HomesToLife Ltd. (HTLM) today announced the pricing of its initial public offering of an aggregate of 1,250,000 ordinary shares (the “Offering”), all of which are being offered by HTLM at a public offering price of $4.00 per share.
In addition, the Company has granted the underwriters a 45-day option (the “Over-Allotment Option”) to purchase up to an additional 187,500 ordinary shares at the initial public offering price, less underwriting discounts and commissions. The gross proceeds to HTLM from the Offering (assuming that the Over-Allotment Option is not exercised), before deducting underwriting discounts and commissions and estimated offering expenses payable by HTLM, is expected to be $5 million.
The shares are expected to begin trading on the Capital Market under the ticker symbol “HTLM” on October 1, 2024. The Offering is expected to close on October 2, 2024, subject to customary closing conditions.
US Tiger Securities, Inc. (“Tiger”) is the sole Book-Running manager for the Offering. Loeb & Loeb LLP is acting as U.S. legal counsel to the Company, and Hunter Taubman Fischer & Li LLC is acting as U.S. legal counsel to Tiger.
The Offering is being conducted pursuant to the Company’s Registration Statement on Form F-1 (File No. 333-281693) previously filed with and subsequently declared effective by the U.S. Securities and Exchange Commission (“SEC”) on September 30, 2024. The Offering is being made only by means of a prospectus. Before you invest, you should read the prospectus and other documents the Company has filed or will file with the SEC for more information about the Company and the Offering. You may get these documents for free by visiting EDGAR on the SEC Website at www.sec.gov. Alternatively, electronic copies of the prospectus relating to the Offering may be obtained from Tiger at 437 Madison Avenue, 27th Floor, New York, New York 10022, or by telephone at +1 646-978-5188.

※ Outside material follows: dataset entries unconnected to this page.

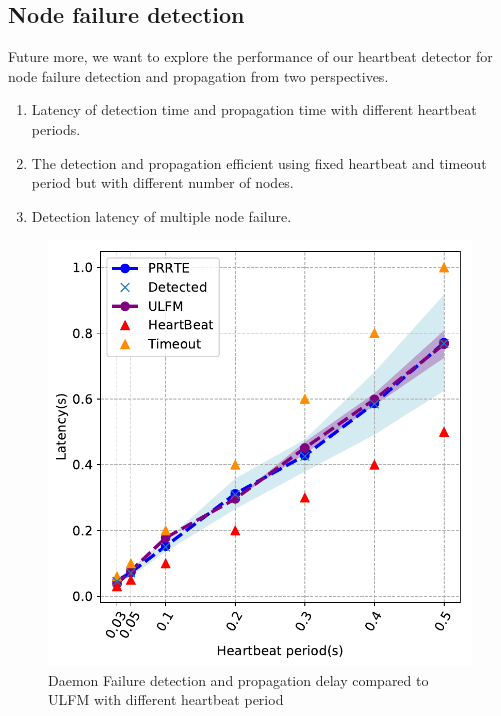 \documentclass[sigconf]{acmart}
\begin{document}
\subsection{Node failure detection}
Future more, we want to explore the performance of our heartbeat detector  for node failure detection and propagation from two perspectives. 
\begin{enumerate}
  \item Latency of detection time and propagation time with different heartbeat periods.
  \item The detection and propagation efficient using fixed heartbeat and timeout period but with different number of nodes.
  \item Detection latency of multiple node failure.
\end{enumerate}

\begin{figure}[h]
  \centering
  \includegraphics[width=\linewidth]{PRRTE_ULFM_new_nodebug.pdf}
  \caption{Daemon Failure detection and propagation delay compared to ULFM with different heartbeat period}
\end{figure}
\end{document}

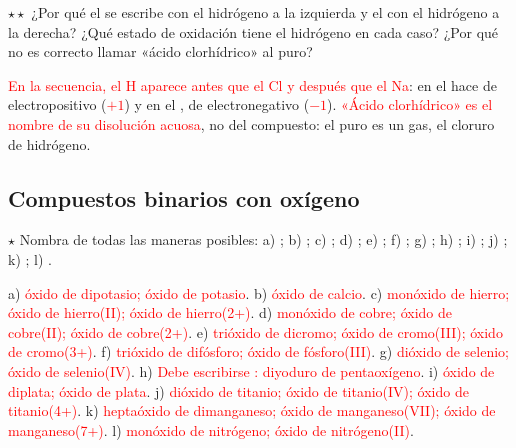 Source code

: \begin{exercise}
    \(\star\star\) ¿Por qué el  se escribe con el hidrógeno a la izquierda y el  con el hidrógeno a la derecha?
    ¿Qué estado de oxidación tiene el hidrógeno en cada caso? ¿Por qué no es correcto llamar «ácido clorhídrico» al  puro?
    \begin{solu}
        \textcolor{red}{En la secuencia, el H aparece antes que el Cl y después que el Na}: en el  hace de electropositivo
        (\textcolor{red}{\(+1\)}) y en el , de electronegativo (\textcolor{red}{\(-1\)}). \textcolor{red}{«Ácido
        clorhídrico» es el nombre de su disolución acuosa}, no del compuesto: el  puro es un gas, el cloruro de hidrógeno.
    \end{solu}
\end{exercise}

\subsection{Compuestos binarios con oxígeno}

\begin{exercise}
    \(\star\) Nombra de todas las maneras posibles: a) ; b) ; c) ; d) ; e) ; f)
    ; g) ; h) ; i) ; j) ; k) ; l) .
    \begin{solu}
        a) \textcolor{red}{óxido de dipotasio; óxido de potasio}. b) \textcolor{red}{óxido de calcio}. c) \textcolor{red}{monóxido
        de hierro; óxido de hierro(II); óxido de hierro(2+)}. d) \textcolor{red}{monóxido de cobre; óxido de cobre(II); óxido de
        cobre(2+)}. e) \textcolor{red}{trióxido de dicromo; óxido de cromo(III); óxido de cromo(3+)}. f) \textcolor{red}{trióxido de
        difósforo; óxido de fósforo(III)}. g) \textcolor{red}{dióxido de selenio; óxido de selenio(IV)}. h) \textcolor{red}{Debe
        escribirse : diyoduro de pentaoxígeno}. i) \textcolor{red}{óxido de diplata; óxido de plata}. j)
        \textcolor{red}{dióxido de titanio; óxido de titanio(IV); óxido de titanio(4+)}. k) \textcolor{red}{heptaóxido de
        dimanganeso; óxido de manganeso(VII); óxido de manganeso(7+)}. l) \textcolor{red}{monóxido de nitrógeno; óxido de
        nitrógeno(II)}.
    \end{solu}
\end{exercise}

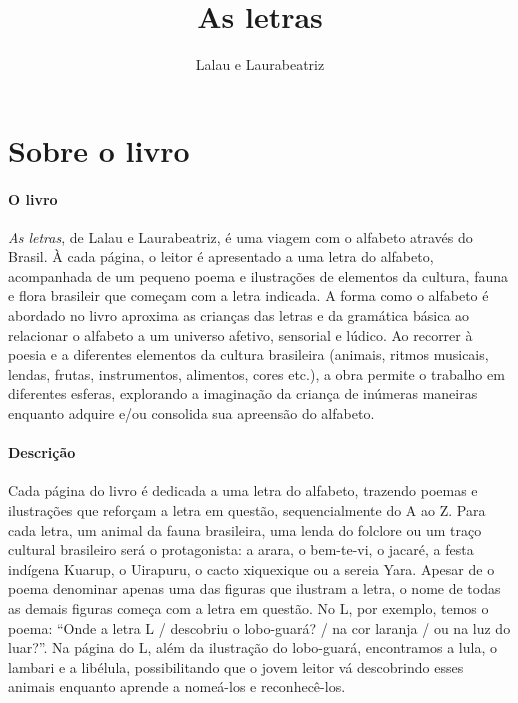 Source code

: \documentclass[11pt]{extarticle}
\newcommand{\AutorLivro}{Lalau e Laurabeatriz}
\newcommand{\TituloLivro}{As letras}
\newcommand{\colaborador}{{Paulo Pompermaier e Renier Silva}}
\begin{document}
\title{\TituloLivro}
\author{\AutorLivro}
\def\authornotes{\colaborador}

\date{}
\maketitle


\tableofcontents



\section{Sobre o livro}

\paragraph{O livro} \textit{As letras}, de Lalau e Laurabeatriz, é uma viagem com o alfabeto através do Brasil. À cada página, o leitor é apresentado a uma letra do alfabeto, acompanhada de um pequeno poema e ilustrações de elementos da cultura, fauna e flora brasileir que começam com a letra indicada.
A forma como o alfabeto é abordado no livro aproxima as crianças das letras e da gramática básica ao relacionar o alfabeto a um universo afetivo, sensorial e lúdico.
Ao recorrer à poesia e a diferentes elementos da cultura brasileira (animais, ritmos musicais, lendas, frutas, instrumentos, alimentos, cores etc.), a obra permite o trabalho em diferentes esferas, explorando a imaginação da criança de inúmeras maneiras enquanto adquire e/ou consolida sua apreensão do alfabeto.


\paragraph{Descrição} Cada página do livro é dedicada a uma letra do alfabeto, trazendo poemas e ilustrações que reforçam a letra em questão, sequencialmente do A ao Z.
Para cada letra, um animal da fauna brasileira, uma lenda do folclore ou um traço cultural brasileiro será o protagonista: a arara, o bem-te-vi, o jacaré, a festa indígena Kuarup, o Uirapuru, o cacto xiquexique ou a sereia Yara. Apesar de o poema denominar apenas uma das figuras que ilustram a letra, o nome de todas as demais figuras começa com a letra em questão. No L, por exemplo, temos o poema: ``Onde a letra L / descobriu o lobo-guará? / na cor laranja / ou na luz do luar?''. Na página do L, além da ilustração do lobo-guará, encontramos a lula, o lambari e a libélula, possibilitando que o jovem leitor vá descobrindo esses animais enquanto aprende a nomeá-los e reconhecê-los.
\end{document}
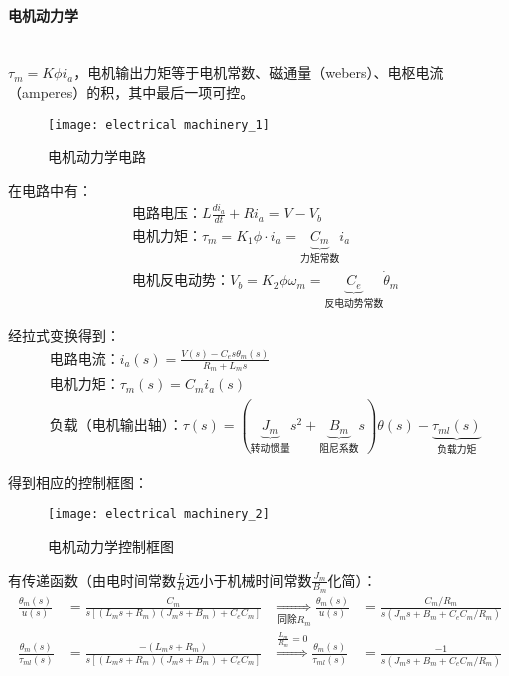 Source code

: \documentclass[
12pt, %
a4paper, 
oneside, %
headinclude,footinclude, %
]{scrartcl}
\begin{document}
\paragraph{电机动力学}~\\

$ \tau_m = K \phi i_a $，电机输出力矩等于电机常数、磁通量（webers）、电枢电流（amperes）的积，其中最后一项可控。

\noindent
\begin{minipage}{0.5\textwidth}
\begin{figure}[H]
\centering 
\texttt{[image: electrical machinery\_1]} 
\caption{电机动力学电路}
\end{figure}
\end{minipage}
\begin{minipage}{0.5\textwidth}
在电路中有：
\begin{align*} 
&\text{电路电压：} L\frac{di_a}{dt} + Ri_a = V - V_b \\
&\text{电机力矩：} \tau_m = K_1 \phi \cdot i_a = \underbrace{C_m}_{\text{力矩常数}} i_a \\
&\text{电机反电动势：} V_b = K_2 \phi \omega_m = \underbrace{C_e}_{\text{反电动势常数}} \dot{\theta}_m  
\end{align*}
\end{minipage}

经拉式变换得到：
\begin{align*} 
&\text{电路电流：} i_a(s) = \frac{V(s) - C_e s\theta_m(s)}{R_m + L_m s} \\
&\text{电机力矩：} \tau_m(s) = C_m i_a(s) \\
&\text{负载（电机输出轴）：} \tau(s) = (\underbrace{J_m}_{\text{转动惯量}} s^2 + \underbrace{B_m}_{\text{阻尼系数}} s)\theta(s) - \underbrace{\tau_{ml}(s)}_{\text{负载力矩}} 
\end{align*}

得到相应的控制框图：
\begin{figure}[H]
\centering 
\texttt{[image: electrical machinery\_2]} 
\caption{电机动力学控制框图}
\end{figure}

有传递函数（由电时间常数$ \frac{L}{R} $远小于机械时间常数$ \frac{J_m}{B_m} $化简）：
\begin{align*}
\frac{\theta_m(s)}{u(s)} &= \frac{C_m}{s[(L_m s + R_m)(J_m s + B_m) + C_e C_m]}& \underset{\text{同除}R_m}{\Longrightarrow} \frac{\theta_m(s)}{u(s)} &= \frac{C_m/R_m}{s(J_m s + B_m + C_e C_m/R_m)} \\
\frac{\theta_m(s)}{\tau_{ml}(s)} &= \frac{-(L_m s + R_m)}{s[(L_m s + R_m)(J_m s + B_m) + C_e C_m]}& \overset{\frac{L_m}{R_m} = 0}{\Longrightarrow} \frac{\theta_m(s)}{\tau_{ml}(s)} &= \frac{-1}{s(J_m s + B_m + C_e C_m/R_m)}
\end{align*}
\end{document}
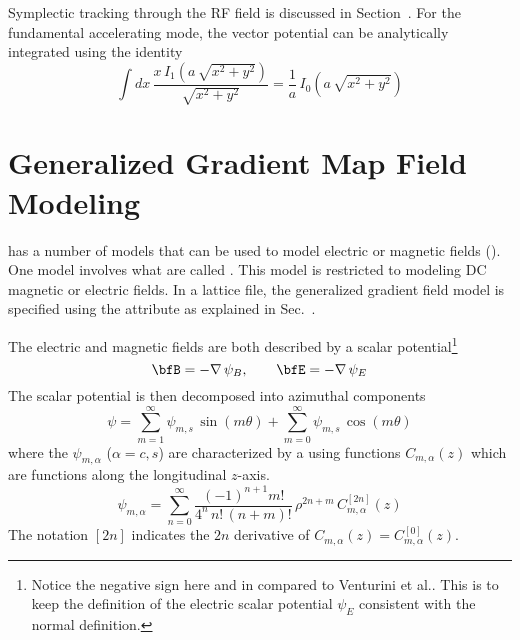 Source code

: Symplectic tracking through the RF field is discussed in Section~.  For the
fundamental accelerating mode, the vector potential can be analytically integrated using the
identity
\begin{equation}
  \int dx \,\frac{x \, I_1 (a \, \sqrt{x^2+y^2})}{\sqrt{x^2+y^2}}  = 
  \frac{1}{a} \, I_0 (a \, \sqrt{x^2+y^2})
\end{equation}

\section{Generalized Gradient Map Field Modeling}
\label{s:gen.grad.phys}

\bmad has a number of  models that can be used to model electric or magnetic fields
(). One model involves what are called \cite{b:gen.grad}.
This model is restricted to modeling DC magnetic or electric fields. In a lattice file, the
generalized gradient field model is specified using the  attribute as explained
in Sec.~.

The electric and magnetic fields are both described by a scalar potential\footnote
  {
Notice the negative sign here and in  compared to Venturini et al.\cite{b:gen.grad}. This
is to keep the definition of the electric scalar potential $\psi_E$ consistent with the normal
definition.
  }
\begin{equation}
  \bfB = -\nabla \, \psi_B, \qquad \bfE = -\nabla \, \psi_E
  \label{bpep2}
\end{equation}
The scalar potential is then decomposed into azimuthal components
\begin{equation}
  \psi = \sum_{m = 1}^\infty \psi_{m,s} \, \sin(m \theta) + \sum_{m = 0}^\infty \psi_{m,s} \, \cos(m \theta)
\end{equation}
where the $\psi_{m,\alpha}$ ($\alpha = c,s$) are characterized by a using functions
$C_{m,\alpha}(z)$ which are functions along the longitudinal $z$-axis.
\begin{equation}
  \psi_{m,\alpha} = \sum_{n = 0}^\infty \frac{(-1)^{n+1} m!}{4^n \, n! \, (n+m)!} 
  \, \rho^{2n+m} \, C_{m,\alpha}^{[2n]}(z) 
  \label{ppmpp}
\end{equation}
The notation $[2n]$ indicates the $2n$ derivative of $C_{m,\alpha}(z) = C_{m,\alpha}^{[0]}(z)$.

This press release has been prepared for informational purposes only and shall not constitute an offer to sell or the solicitation of an offer to buy these securities, nor shall there be any sale of these securities in any state or jurisdiction in which such offer, solicitation or sale would be unlawful prior to registration or qualification under the securities laws of any such state or jurisdiction.